What it isn't built for: most Bexley rear extensions. A 20m² rear addition here runs £56,000–£90,000. At that level, mortgage-secured finance wins on cost in every practical comparison.
Which Finance Route Fits Your Bexley Property — by Postcode?
Property values across the London Borough of Bexley span a wider range than most homeowners realise. DA5 (Bexley Village) averages £571,388; DA14 (Sidcup) sits closer to £431,683 (Property Investments UK, 2026). The right finance route depends on which part of that range you occupy.
📊 Buildaway equity snapshot — Bexley postcodes: Based on HM Land Registry and Property Investments UK data (2026), here's how much additional finance a homeowner at 75% LTV could typically unlock, assuming a 50% LTV outstanding mortgage:
| Property Type | Area | Avg Value | Equity at 75% LTV* | Best Finance Route |
|---|---|---|---|---|
| Detached/period home | DA5 (Bexley Village, Danson Rd) | £571k–£950k+ | £142k–£237k+ | Remortgage or Further Advance |
| Interwar semi-detached | DA6 (Bexleyheath, Welling Rd) | £460k–£540k | £115k–£135k | Further Advance or Remortgage |
| 1930s semi/terrace | DA7 (Barnehurst, Bexleyheath) | £430k–£520k | £107k–£130k | Second Charge (if mid-fix) |
| Suburban semi-detached | DA15 (Sidcup, Albany Park) | £450k–£560k | £112k–£140k | Remortgage most flexible |
| Smaller terrace/flat | DA16 & DA17 (Welling, Erith) | From £350k | From £87k | Personal loan for smaller projects |
*Assumes 50% LTV outstanding balance; indicative figures only.
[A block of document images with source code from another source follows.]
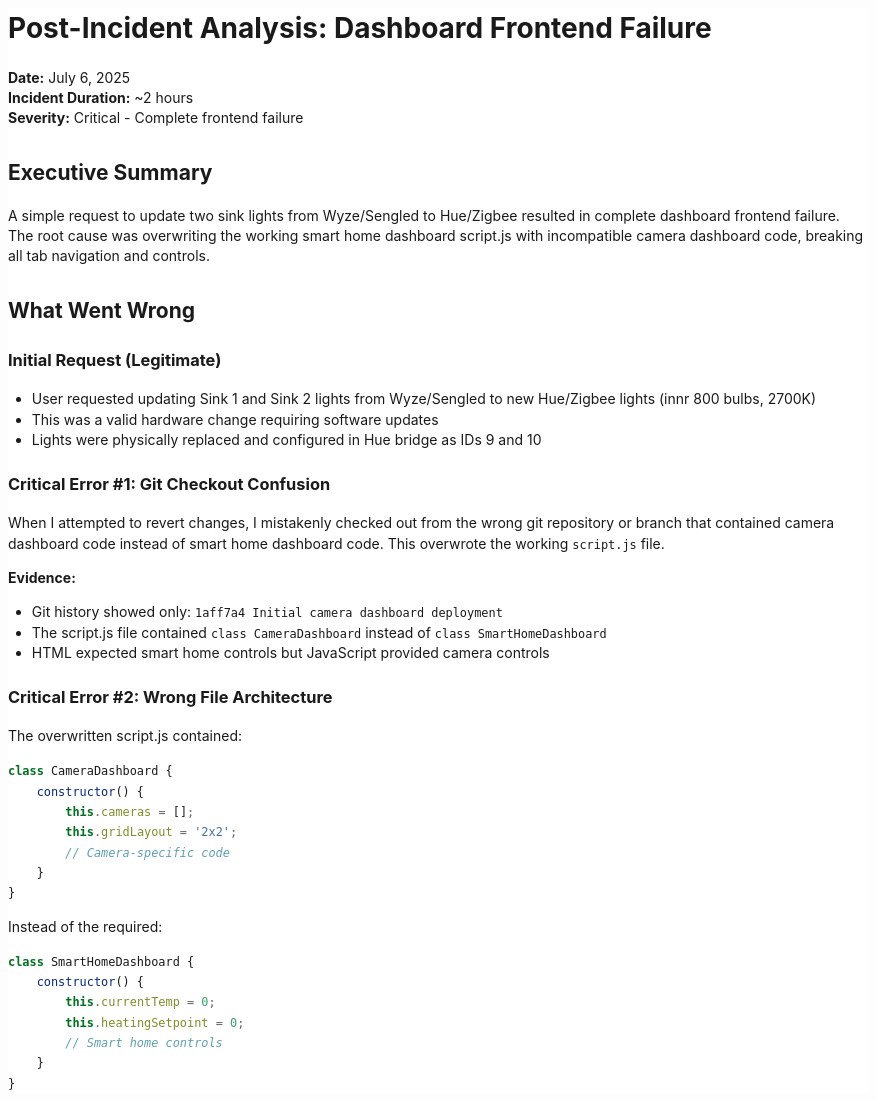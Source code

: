 # Post-Incident Analysis: Dashboard Frontend Failure
**Date:** July 6, 2025  
**Incident Duration:** ~2 hours  
**Severity:** Critical - Complete frontend failure  

## Executive Summary
A simple request to update two sink lights from Wyze/Sengled to Hue/Zigbee resulted in complete dashboard frontend failure. The root cause was overwriting the working smart home dashboard script.js with incompatible camera dashboard code, breaking all tab navigation and controls.

## What Went Wrong

### Initial Request (Legitimate)
- User requested updating Sink 1 and Sink 2 lights from Wyze/Sengled to new Hue/Zigbee lights (innr 800 bulbs, 2700K)
- This was a valid hardware change requiring software updates
- Lights were physically replaced and configured in Hue bridge as IDs 9 and 10

### Critical Error #1: Git Checkout Confusion
When I attempted to revert changes, I mistakenly checked out from the wrong git repository or branch that contained camera dashboard code instead of smart home dashboard code. This overwrote the working `script.js` file.

**Evidence:**
- Git history showed only: `1aff7a4 Initial camera dashboard deployment`
- The script.js file contained `class CameraDashboard` instead of `class SmartHomeDashboard`
- HTML expected smart home controls but JavaScript provided camera controls

### Critical Error #2: Wrong File Architecture
The overwritten script.js contained:
```javascript
class CameraDashboard {
    constructor() {
        this.cameras = [];
        this.gridLayout = '2x2';
        // Camera-specific code
    }
}
```

Instead of the required:
```javascript
class SmartHomeDashboard {
    constructor() {
        this.currentTemp = 0;
        this.heatingSetpoint = 0;
        // Smart home controls
    }
}
```
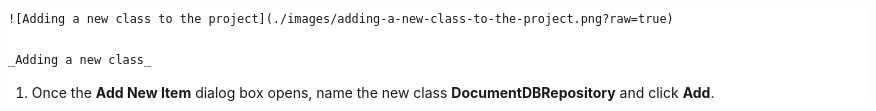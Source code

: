     ![Adding a new class to the project](./images/adding-a-new-class-to-the-project.png?raw=true)

    _Adding a new class_

1. Once the **Add New Item** dialog box opens, name the new class **DocumentDBRepository** and click **Add**.
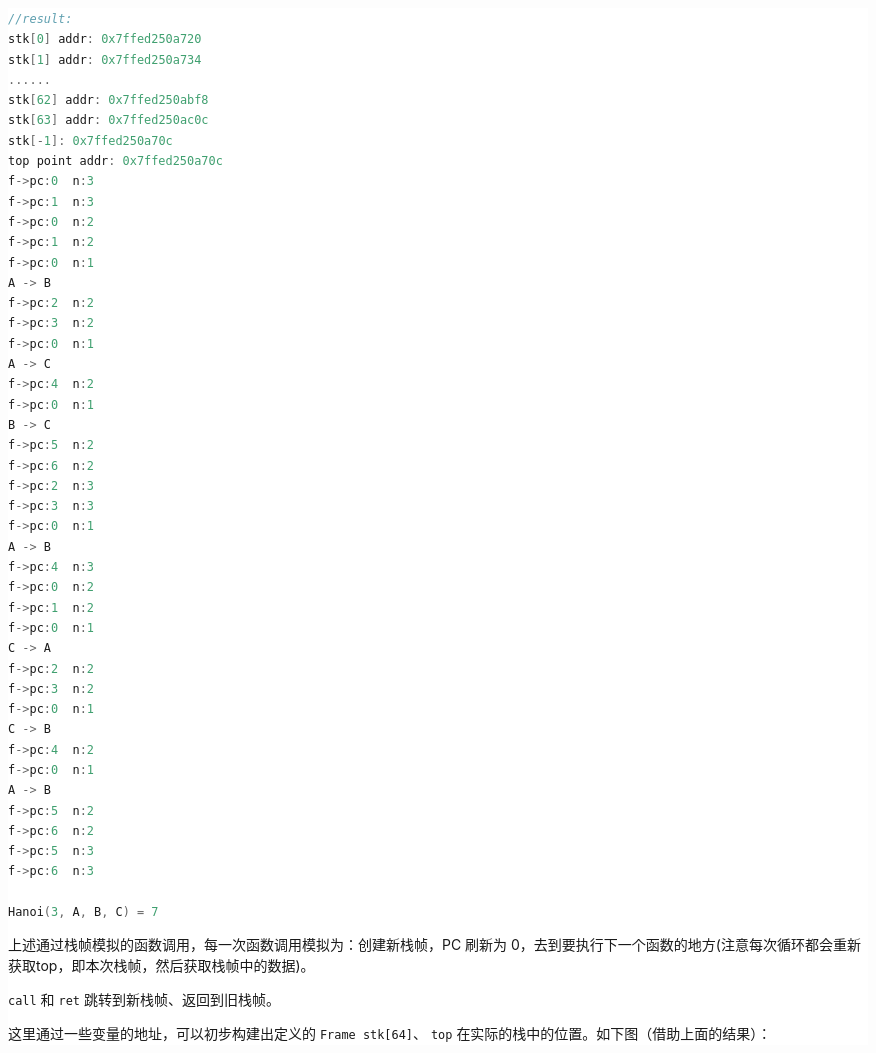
 ```c
//result:
stk[0] addr: 0x7ffed250a720
stk[1] addr: 0x7ffed250a734
......
stk[62] addr: 0x7ffed250abf8
stk[63] addr: 0x7ffed250ac0c
stk[-1]: 0x7ffed250a70c
top point addr: 0x7ffed250a70c
f->pc:0  n:3
f->pc:1  n:3
f->pc:0  n:2
f->pc:1  n:2
f->pc:0  n:1
A -> B
f->pc:2  n:2
f->pc:3  n:2
f->pc:0  n:1
A -> C
f->pc:4  n:2
f->pc:0  n:1
B -> C
f->pc:5  n:2
f->pc:6  n:2
f->pc:2  n:3
f->pc:3  n:3
f->pc:0  n:1
A -> B
f->pc:4  n:3
f->pc:0  n:2
f->pc:1  n:2
f->pc:0  n:1
C -> A
f->pc:2  n:2
f->pc:3  n:2
f->pc:0  n:1
C -> B
f->pc:4  n:2
f->pc:0  n:1
A -> B
f->pc:5  n:2
f->pc:6  n:2
f->pc:5  n:3
f->pc:6  n:3

Hanoi(3, A, B, C) = 7
```

上述通过栈帧模拟的函数调用，每一次函数调用模拟为：创建新栈帧，PC 刷新为 0，去到要执行下一个函数的地方(注意每次循环都会重新获取top，即本次栈帧，然后获取栈帧中的数据)。

`call` 和 `ret` 跳转到新栈帧、返回到旧栈帧。

这里通过一些变量的地址，可以初步构建出定义的 `Frame stk[64]`、 `top` 在实际的栈中的位置。如下图（借助上面的结果）：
Always seek independent mortgage advice.
Old Bexley Village (DA5) — a special consideration. The Old Bexley (1971) Conservation Area, along with Bexley's other 30 protected zones, carries planning restrictions that some lenders treat with additional caution. For properties within these designations, certain lenders will require full planning consent before releasing funds — because heritage design conditions affect what can physically be built and therefore influence the property's value as security. If your home sits within any of Bexley's conservation areas, begin your planning conversation with the London Borough of Bexley before approaching any finance provider. Getting that sequence right can save months.
🔑 Citation capsule: The optimal financing route for a Bexley home extension varies substantially by postcode. Properties in DA5 — where average values reach £571,388 and recent sales on Danson Road have exceeded £940,000 (HM Land Registry / HouseMetric, May 2026) — typically carry the lowest LTV ratios and access the most competitive further advance and remortgage rates in the borough. Properties within Bexley's 31 conservation areas often require planning approval before lenders will release funds.